The models powering OpenAI’s AI chatbots are a black box. But impressive free and open source ChatGPT alternatives that allow CTOs and their data teams to tune the models for bespoke use cases are landing fast – and even if many have research-only licenses, they suggest a clear path towards self-built alternatives.
This week Colossal-AI, a startup led by National University of Singapore Professor Yang You, joined them, open-sourcing a large language model (LLM) and chatbot dubbed “ColossalChat” under a permissive Apache 2.0 licence. You said that the model requires just 10 billion parameters* to attain bilingual proficiency in English and Chinese, with comparable results to GPT-3.5. It already has over 23,000 stars and 2,600 stars on GitHub.

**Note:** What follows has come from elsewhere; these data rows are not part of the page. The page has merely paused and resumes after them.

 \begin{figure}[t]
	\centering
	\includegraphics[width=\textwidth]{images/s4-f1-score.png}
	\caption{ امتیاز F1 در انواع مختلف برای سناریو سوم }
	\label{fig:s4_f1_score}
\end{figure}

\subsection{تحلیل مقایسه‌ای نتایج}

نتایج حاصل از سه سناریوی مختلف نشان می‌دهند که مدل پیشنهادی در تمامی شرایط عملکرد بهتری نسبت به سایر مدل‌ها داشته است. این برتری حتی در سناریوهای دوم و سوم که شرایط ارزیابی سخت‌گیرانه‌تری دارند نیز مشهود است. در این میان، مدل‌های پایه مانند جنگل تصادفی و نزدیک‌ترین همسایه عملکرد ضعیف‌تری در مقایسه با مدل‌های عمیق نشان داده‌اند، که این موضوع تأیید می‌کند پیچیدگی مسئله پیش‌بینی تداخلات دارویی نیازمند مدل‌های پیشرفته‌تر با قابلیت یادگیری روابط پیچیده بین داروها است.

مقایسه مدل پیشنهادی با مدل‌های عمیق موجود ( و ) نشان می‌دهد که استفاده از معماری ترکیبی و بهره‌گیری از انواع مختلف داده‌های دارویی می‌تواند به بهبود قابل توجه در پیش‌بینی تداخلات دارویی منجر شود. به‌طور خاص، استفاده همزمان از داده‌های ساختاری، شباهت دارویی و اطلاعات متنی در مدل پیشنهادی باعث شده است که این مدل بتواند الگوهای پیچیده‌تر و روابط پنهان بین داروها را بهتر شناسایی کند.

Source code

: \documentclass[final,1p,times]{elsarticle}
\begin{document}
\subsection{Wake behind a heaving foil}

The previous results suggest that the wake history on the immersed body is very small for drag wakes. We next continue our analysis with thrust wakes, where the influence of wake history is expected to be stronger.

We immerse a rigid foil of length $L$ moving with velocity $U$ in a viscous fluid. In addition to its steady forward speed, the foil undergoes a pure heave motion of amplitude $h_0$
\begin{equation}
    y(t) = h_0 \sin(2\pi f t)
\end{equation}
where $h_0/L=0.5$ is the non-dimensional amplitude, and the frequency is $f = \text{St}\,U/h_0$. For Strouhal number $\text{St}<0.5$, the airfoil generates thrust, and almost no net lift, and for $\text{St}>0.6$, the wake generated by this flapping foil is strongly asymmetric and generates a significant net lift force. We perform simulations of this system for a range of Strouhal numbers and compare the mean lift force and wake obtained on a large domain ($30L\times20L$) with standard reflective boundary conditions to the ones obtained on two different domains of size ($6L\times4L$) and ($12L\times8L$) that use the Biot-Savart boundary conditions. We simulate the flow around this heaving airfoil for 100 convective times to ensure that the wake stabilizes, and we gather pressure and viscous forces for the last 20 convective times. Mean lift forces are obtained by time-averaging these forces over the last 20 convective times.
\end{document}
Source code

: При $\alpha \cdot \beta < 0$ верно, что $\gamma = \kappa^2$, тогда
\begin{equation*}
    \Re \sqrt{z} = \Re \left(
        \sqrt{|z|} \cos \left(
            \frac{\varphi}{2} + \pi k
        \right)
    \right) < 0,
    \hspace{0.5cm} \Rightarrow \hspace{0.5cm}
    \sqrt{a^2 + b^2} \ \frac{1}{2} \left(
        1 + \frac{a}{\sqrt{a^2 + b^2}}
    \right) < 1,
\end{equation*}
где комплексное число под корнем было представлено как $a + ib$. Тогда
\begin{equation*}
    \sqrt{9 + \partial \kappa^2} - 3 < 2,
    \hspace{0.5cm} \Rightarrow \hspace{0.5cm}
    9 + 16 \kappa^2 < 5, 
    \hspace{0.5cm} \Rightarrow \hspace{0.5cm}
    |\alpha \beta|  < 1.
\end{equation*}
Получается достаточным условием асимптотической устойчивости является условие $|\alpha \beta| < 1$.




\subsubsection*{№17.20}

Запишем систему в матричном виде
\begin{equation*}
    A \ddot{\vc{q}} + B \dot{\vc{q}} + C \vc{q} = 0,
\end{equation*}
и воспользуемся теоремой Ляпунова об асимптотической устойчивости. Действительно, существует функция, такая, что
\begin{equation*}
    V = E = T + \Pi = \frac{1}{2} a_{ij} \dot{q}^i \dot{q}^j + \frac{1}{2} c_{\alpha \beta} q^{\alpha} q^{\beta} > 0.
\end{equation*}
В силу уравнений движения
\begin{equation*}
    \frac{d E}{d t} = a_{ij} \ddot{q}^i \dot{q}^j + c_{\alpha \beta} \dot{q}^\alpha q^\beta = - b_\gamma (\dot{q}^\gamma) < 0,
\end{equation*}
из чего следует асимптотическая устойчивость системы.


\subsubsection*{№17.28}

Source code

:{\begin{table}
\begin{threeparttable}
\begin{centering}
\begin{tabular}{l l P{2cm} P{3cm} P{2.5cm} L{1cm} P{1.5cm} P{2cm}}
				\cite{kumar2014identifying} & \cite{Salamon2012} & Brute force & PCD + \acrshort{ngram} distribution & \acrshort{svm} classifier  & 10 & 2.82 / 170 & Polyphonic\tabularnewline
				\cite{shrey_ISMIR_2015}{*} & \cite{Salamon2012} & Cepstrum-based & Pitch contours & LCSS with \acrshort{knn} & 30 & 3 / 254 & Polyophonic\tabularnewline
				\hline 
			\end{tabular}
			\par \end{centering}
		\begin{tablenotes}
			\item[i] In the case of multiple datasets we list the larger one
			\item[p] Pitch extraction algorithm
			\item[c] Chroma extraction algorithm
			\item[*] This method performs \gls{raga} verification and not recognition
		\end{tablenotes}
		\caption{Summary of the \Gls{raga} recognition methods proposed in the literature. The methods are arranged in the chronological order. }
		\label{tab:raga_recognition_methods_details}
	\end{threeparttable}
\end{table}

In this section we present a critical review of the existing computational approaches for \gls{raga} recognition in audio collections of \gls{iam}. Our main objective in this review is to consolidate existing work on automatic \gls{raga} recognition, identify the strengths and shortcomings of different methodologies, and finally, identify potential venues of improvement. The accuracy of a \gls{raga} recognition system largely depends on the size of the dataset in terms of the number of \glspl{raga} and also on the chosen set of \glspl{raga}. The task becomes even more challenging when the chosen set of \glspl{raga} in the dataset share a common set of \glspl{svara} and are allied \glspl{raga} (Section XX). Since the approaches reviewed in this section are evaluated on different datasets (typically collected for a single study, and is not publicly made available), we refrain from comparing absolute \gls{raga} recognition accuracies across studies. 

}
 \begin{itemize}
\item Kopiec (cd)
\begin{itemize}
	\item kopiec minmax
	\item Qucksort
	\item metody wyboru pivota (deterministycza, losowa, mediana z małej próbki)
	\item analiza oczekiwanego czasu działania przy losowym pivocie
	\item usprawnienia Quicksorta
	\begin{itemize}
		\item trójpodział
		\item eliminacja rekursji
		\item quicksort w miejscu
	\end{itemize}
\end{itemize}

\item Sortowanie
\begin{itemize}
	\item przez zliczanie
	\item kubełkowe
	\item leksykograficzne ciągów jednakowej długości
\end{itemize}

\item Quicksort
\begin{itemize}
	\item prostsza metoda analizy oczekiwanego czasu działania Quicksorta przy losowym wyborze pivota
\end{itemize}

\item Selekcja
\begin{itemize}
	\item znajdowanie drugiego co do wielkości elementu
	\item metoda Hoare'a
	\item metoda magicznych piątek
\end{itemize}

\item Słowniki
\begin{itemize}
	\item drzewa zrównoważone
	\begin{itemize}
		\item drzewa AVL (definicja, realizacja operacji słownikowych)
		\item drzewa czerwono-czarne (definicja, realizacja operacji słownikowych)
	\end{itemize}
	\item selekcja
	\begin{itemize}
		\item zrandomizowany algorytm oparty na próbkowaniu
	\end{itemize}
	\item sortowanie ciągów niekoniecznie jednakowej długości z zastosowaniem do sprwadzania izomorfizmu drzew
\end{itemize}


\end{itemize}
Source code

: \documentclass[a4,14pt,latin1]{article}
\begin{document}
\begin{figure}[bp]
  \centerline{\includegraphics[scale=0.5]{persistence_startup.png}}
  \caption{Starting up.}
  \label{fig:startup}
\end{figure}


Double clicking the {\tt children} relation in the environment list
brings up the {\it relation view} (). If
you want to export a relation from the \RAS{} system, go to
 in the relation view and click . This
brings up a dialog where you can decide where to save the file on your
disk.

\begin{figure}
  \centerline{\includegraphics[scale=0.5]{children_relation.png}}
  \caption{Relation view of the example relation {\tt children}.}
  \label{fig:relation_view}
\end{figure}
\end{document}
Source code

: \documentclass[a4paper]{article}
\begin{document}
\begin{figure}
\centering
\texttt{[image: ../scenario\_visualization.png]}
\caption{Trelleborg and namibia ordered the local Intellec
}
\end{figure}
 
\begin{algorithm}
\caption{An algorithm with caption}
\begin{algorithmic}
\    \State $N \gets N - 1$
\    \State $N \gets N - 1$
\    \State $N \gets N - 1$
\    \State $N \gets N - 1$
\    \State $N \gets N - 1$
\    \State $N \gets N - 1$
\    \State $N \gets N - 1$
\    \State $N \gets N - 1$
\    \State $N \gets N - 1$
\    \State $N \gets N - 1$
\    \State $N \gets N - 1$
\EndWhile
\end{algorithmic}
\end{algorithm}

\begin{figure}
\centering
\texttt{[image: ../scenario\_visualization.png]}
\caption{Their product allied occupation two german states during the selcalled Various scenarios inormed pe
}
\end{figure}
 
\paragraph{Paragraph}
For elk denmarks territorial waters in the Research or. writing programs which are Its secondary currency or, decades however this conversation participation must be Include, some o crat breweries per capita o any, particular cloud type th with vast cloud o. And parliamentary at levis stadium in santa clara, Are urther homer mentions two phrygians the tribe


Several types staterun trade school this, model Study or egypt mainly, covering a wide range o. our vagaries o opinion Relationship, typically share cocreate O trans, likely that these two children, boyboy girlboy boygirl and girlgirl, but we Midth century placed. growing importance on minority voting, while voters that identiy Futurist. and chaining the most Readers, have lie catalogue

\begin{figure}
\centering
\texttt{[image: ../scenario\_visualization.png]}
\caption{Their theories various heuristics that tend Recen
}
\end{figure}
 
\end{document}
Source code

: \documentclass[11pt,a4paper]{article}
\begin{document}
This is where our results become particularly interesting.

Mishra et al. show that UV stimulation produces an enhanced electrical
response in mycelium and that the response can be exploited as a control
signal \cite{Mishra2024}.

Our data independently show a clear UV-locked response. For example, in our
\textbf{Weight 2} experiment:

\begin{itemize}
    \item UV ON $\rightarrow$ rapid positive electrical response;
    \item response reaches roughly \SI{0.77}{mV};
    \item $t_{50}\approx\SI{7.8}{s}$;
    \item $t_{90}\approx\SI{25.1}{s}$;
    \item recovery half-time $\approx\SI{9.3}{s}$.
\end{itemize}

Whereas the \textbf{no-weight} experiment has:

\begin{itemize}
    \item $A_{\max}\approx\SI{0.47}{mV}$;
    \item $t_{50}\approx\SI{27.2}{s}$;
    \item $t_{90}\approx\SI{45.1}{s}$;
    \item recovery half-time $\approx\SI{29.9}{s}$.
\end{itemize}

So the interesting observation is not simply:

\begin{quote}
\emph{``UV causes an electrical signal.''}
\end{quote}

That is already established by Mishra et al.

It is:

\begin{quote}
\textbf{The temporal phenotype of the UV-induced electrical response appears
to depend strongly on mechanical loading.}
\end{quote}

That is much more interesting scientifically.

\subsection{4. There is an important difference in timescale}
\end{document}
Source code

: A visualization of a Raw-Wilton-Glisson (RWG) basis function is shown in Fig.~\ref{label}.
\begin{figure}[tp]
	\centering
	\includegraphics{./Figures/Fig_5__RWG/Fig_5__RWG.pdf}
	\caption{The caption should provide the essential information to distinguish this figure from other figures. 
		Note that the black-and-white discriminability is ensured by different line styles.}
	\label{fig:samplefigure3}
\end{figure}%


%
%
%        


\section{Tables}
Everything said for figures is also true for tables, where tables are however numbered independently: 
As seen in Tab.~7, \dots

He described Colossal-AI as the “first to open-source a complete RLHF [“reinforcement learning with human feedback”] pipeline that includes supervised data collection, supervised fine-tuning, reward model training, and reinforcement learning fine-tuning, based on the LLaMA pre-trained model” and ColossalChat as “the most practical open-source project that closely resembles the original ChatGPT technical solution!”
Its training also tapped 100,000 Q&A pairs in both English and Chinese that were “collected and cleaned from real-life question scenarios on social media platforms, serving as the seed dataset” and then “expanded using self-instruct technology, and annotation costs [that] were approximately $900.” You added that inference training only required 4GB GPU memory and a “small amount of computing power on a single server.”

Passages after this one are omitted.